Two New Funds: BLCV and BINC
BlackRock launch in late May the BlackRock Large Cap Value ETF (BLCV) and the BlackRock Flexible Income ETF (BINC) . BLCV sports a 55 basis point (bps) expense ratio so $1,000 invested over a year would see $5.50 go to paying fees. BINC has a 40 bps expense ratio up until June 30, 2025, when the 10 bps fee waiver expires and expenses revert to the original 50 bps.
Both funds are actively managed but do not utilize any of the active, non-transparent mechanisms I've discussed in other articles so portfolio manager decisions are trackable.
As mentioned, BLCV is actively managed but is benchmarked to the Russell 1000 Value Index. What this means is not only fund performance compared to this index, but the index also defines the security universe from which managers are making portfolio holding selections. Also included in this pool are American Depository Receipts (ADRs) which are shares that trade in the U.S. but are linked back to foreign listed equities.
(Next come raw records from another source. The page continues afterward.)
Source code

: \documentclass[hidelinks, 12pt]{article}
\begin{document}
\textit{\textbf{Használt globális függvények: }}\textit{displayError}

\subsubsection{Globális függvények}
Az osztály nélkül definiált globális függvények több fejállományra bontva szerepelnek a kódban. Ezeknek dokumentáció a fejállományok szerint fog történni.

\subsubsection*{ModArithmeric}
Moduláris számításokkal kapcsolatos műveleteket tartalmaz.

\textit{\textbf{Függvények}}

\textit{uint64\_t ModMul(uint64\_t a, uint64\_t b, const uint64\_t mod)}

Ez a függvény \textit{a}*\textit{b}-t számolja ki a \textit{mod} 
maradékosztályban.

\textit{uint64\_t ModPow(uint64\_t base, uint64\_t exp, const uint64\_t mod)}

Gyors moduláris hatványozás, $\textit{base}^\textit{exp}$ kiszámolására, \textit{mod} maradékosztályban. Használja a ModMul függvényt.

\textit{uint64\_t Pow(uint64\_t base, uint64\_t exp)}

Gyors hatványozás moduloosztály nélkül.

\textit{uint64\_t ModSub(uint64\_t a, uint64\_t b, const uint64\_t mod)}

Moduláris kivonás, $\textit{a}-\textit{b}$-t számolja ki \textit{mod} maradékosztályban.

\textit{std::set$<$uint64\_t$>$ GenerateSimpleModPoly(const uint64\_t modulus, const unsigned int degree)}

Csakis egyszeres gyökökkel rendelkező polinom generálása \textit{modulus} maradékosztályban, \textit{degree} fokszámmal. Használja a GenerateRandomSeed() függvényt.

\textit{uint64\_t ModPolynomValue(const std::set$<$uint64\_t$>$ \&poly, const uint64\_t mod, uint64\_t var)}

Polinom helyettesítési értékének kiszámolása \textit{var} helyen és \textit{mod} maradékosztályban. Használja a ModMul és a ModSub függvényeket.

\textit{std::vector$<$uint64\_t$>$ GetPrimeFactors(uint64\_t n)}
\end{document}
The prospectus doesn't really get into the security selection process but simply states the fund "invests primarily in securities (the firm) believes are undervalued" and goes on to point to Price to Earnings (P/E) ratios and higher than average Dividend payments as metrics of "particular emphasis." Seasoned ETF investors have gotten used to issuers going to great lengths to educate potential shareholders about a fund's strategy and process, but as we see more actively managed ETFs come to market, the old "trust us, we're experts" type language will become more commonplace. BLCV literature puts the number of fund holdings between 50 and 60 and sets an expected fund beta to the market of 1.0 which means investors should expect fund returns to be no more or less volatile than benchmark returns. Essentially, an old-school basic Large Cap Value product.
BINC is benchmarked to the Bloomberg U.S. Universal Index. The index lives up to its name as the methodology describes it as "the union of" the U.S. aggregate index, U.S. corporate high yield index, the investment grade 144A index, the euro-dollar index, the U.S. emerging markets index (dollar denominated emerging market debt), and the non-employee retirement income security act of 1974-eligible portion of the collateralized mortgage backed securities index.
Basic qualifications include a maturity of at least one year, and various issue size limitations depending on the security type. Both senior and subordinated bonds are eligible but convertible bonds and other bonds with equity conversions features like preferred shares, and warrants as well as municipal bond securities, inflation-linked securities, private placements, and U.S. Treasury's Separate Trading of Registered Interest and Principal of Securities are excluded. The current fund profile states 382 holdings with a weighted average coupon of 4.79%, weighted average maturity of 6.23 years, and an effective duration of 3.07 years which falls in the stated target one to five year range. The Option Adjusted Spread of the fund is 245 bps (2.45%) meaning that this portfolio is yielding 2.45% above what a portfolio of treasuries with a similar duration would produce. Holdings include the various asset types listed above as well as other iShares ETFs. Additionally, per the prospectus fund managers are able to utilize various derivative types (futures, options, options on futures, swaps, etc.) to either enhance or hedge portfolio positions.
Wrap It Up
As I've written before, BlackRock generally stays in its lane of providing broad market exposure and it continues to do so with these two new funds. BINC is appealing for its broad scope and the duration positioning given where we are in this rate cycle. It could be that in a year or so longer duration bonds might be the place to be as rates start to come down but for now, this makes sense.